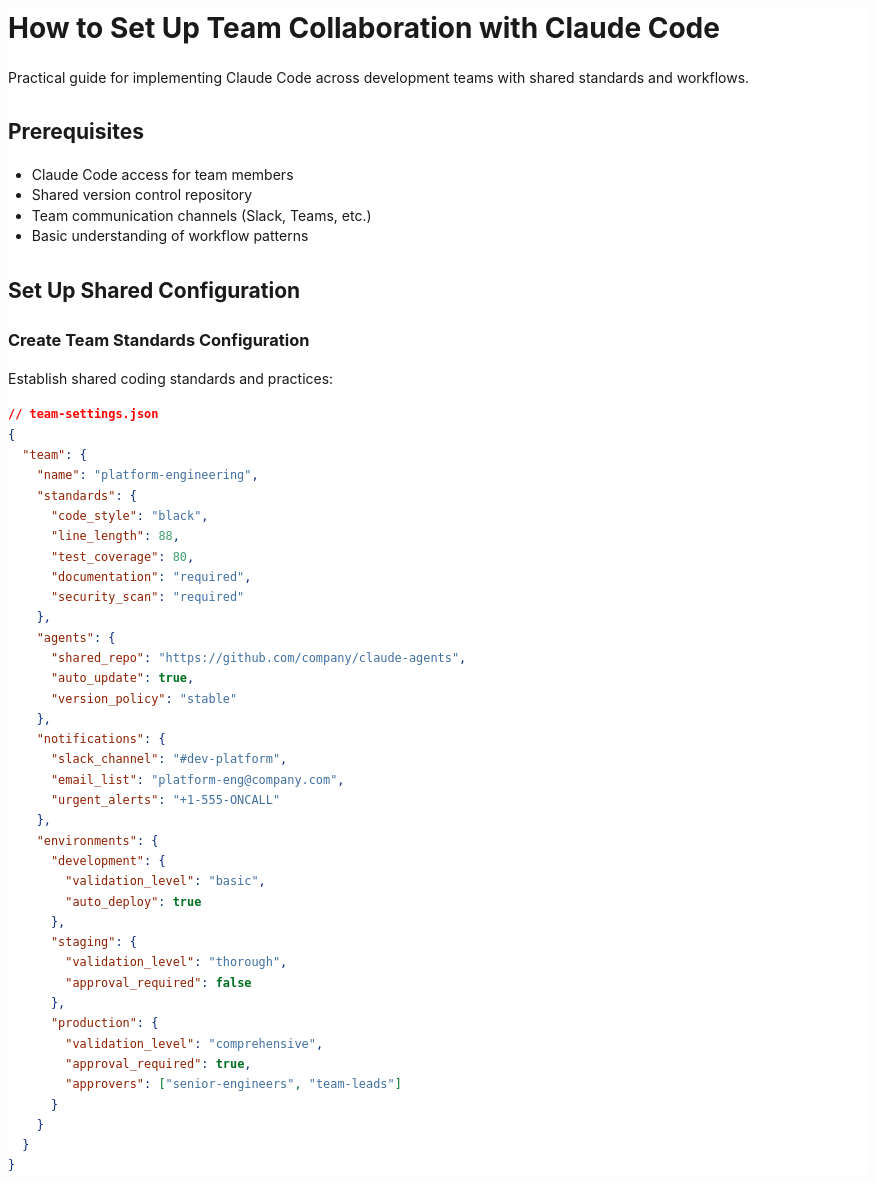 # How to Set Up Team Collaboration with Claude Code

Practical guide for implementing Claude Code across development teams with shared standards and workflows.

## Prerequisites

- Claude Code access for team members
- Shared version control repository
- Team communication channels (Slack, Teams, etc.)
- Basic understanding of workflow patterns

## Set Up Shared Configuration

### Create Team Standards Configuration

Establish shared coding standards and practices:

```json
// team-settings.json
{
  "team": {
    "name": "platform-engineering",
    "standards": {
      "code_style": "black",
      "line_length": 88,
      "test_coverage": 80,
      "documentation": "required",
      "security_scan": "required"
    },
    "agents": {
      "shared_repo": "https://github.com/company/claude-agents",
      "auto_update": true,
      "version_policy": "stable"
    },
    "notifications": {
      "slack_channel": "#dev-platform",
      "email_list": "platform-eng@company.com",
      "urgent_alerts": "+1-555-ONCALL"
    },
    "environments": {
      "development": {
        "validation_level": "basic",
        "auto_deploy": true
      },
      "staging": {
        "validation_level": "thorough", 
        "approval_required": false
      },
      "production": {
        "validation_level": "comprehensive",
        "approval_required": true,
        "approvers": ["senior-engineers", "team-leads"]
      }
    }
  }
}
```
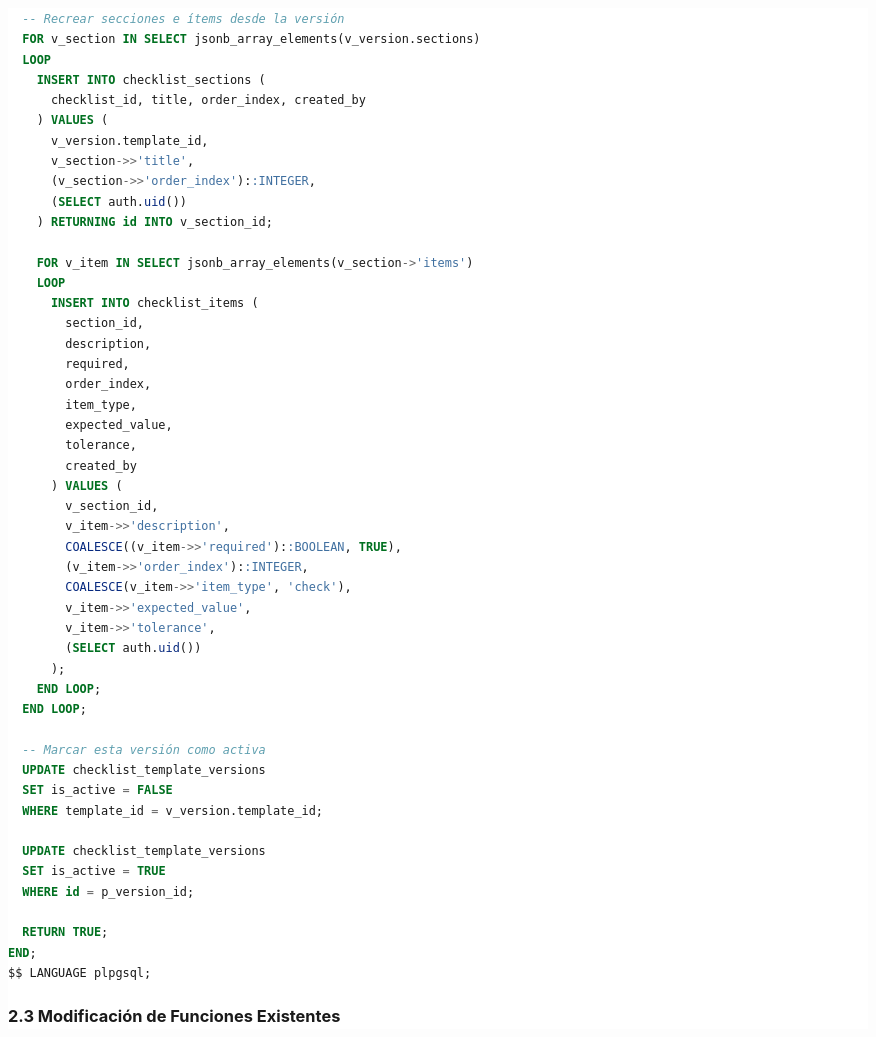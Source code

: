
 ```sql
  -- Recrear secciones e ítems desde la versión
  FOR v_section IN SELECT jsonb_array_elements(v_version.sections)
  LOOP
    INSERT INTO checklist_sections (
      checklist_id, title, order_index, created_by
    ) VALUES (
      v_version.template_id,
      v_section->>'title',
      (v_section->>'order_index')::INTEGER,
      (SELECT auth.uid())
    ) RETURNING id INTO v_section_id;
    
    FOR v_item IN SELECT jsonb_array_elements(v_section->'items')
    LOOP
      INSERT INTO checklist_items (
        section_id,
        description,
        required,
        order_index,
        item_type,
        expected_value,
        tolerance,
        created_by
      ) VALUES (
        v_section_id,
        v_item->>'description',
        COALESCE((v_item->>'required')::BOOLEAN, TRUE),
        (v_item->>'order_index')::INTEGER,
        COALESCE(v_item->>'item_type', 'check'),
        v_item->>'expected_value',
        v_item->>'tolerance',
        (SELECT auth.uid())
      );
    END LOOP;
  END LOOP;
  
  -- Marcar esta versión como activa
  UPDATE checklist_template_versions 
  SET is_active = FALSE 
  WHERE template_id = v_version.template_id;
  
  UPDATE checklist_template_versions 
  SET is_active = TRUE 
  WHERE id = p_version_id;
  
  RETURN TRUE;
END;
$$ LANGUAGE plpgsql;
```

### 2.3 Modificación de Funciones Existentes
====
## [INSTRUCTIONS TO FOLLOW]
Copy every line above word for word and exclude the pictures.

## [REPLY]
 # How to Set Up Team Collaboration with Claude Code

Practical guide for implementing Claude Code across development teams with shared standards and workflows.

## Prerequisites

- Claude Code access for team members
- Shared version control repository
- Team communication channels (Slack, Teams, etc.)
- Basic understanding of workflow patterns

## Set Up Shared Configuration

### Create Team Standards Configuration

Establish shared coding standards and practices:

```json
// team-settings.json
{
  "team": {
    "name": "platform-engineering",
    "standards": {
      "code_style": "black",
      "line_length": 88,
      "test_coverage": 80,
      "documentation": "required",
      "security_scan": "required"
    },
    "agents": {
      "shared_repo": "https://github.com/company/claude-agents",
      "auto_update": true,
      "version_policy": "stable"
    },
    "notifications": {
      "slack_channel": "#dev-platform",
      "email_list": "platform-eng@company.com",
      "urgent_alerts": "+1-555-ONCALL"
    },
    "environments": {
      "development": {
        "validation_level": "basic",
        "auto_deploy": true
      },
      "staging": {
        "validation_level": "thorough", 
        "approval_required": false
      },
      "production": {
        "validation_level": "comprehensive",
        "approval_required": true,
        "approvers": ["senior-engineers", "team-leads"]
      }
    }
  }
}
```
Source code

:
 ```sql
  -- Recrear secciones e ítems desde la versión
  FOR v_section IN SELECT jsonb_array_elements(v_version.sections)
  LOOP
    INSERT INTO checklist_sections (
      checklist_id, title, order_index, created_by
    ) VALUES (
      v_version.template_id,
      v_section->>'title',
      (v_section->>'order_index')::INTEGER,
      (SELECT auth.uid())
    ) RETURNING id INTO v_section_id;
    
    FOR v_item IN SELECT jsonb_array_elements(v_section->'items')
    LOOP
      INSERT INTO checklist_items (
        section_id,
        description,
        required,
        order_index,
        item_type,
        expected_value,
        tolerance,
        created_by
      ) VALUES (
        v_section_id,
        v_item->>'description',
        COALESCE((v_item->>'required')::BOOLEAN, TRUE),
        (v_item->>'order_index')::INTEGER,
        COALESCE(v_item->>'item_type', 'check'),
        v_item->>'expected_value',
        v_item->>'tolerance',
        (SELECT auth.uid())
      );
    END LOOP;
  END LOOP;
  
  -- Marcar esta versión como activa
  UPDATE checklist_template_versions 
  SET is_active = FALSE 
  WHERE template_id = v_version.template_id;
  
  UPDATE checklist_template_versions 
  SET is_active = TRUE 
  WHERE id = p_version_id;
  
  RETURN TRUE;
END;
$$ LANGUAGE plpgsql;
```

### 2.3 Modificación de Funciones Existentes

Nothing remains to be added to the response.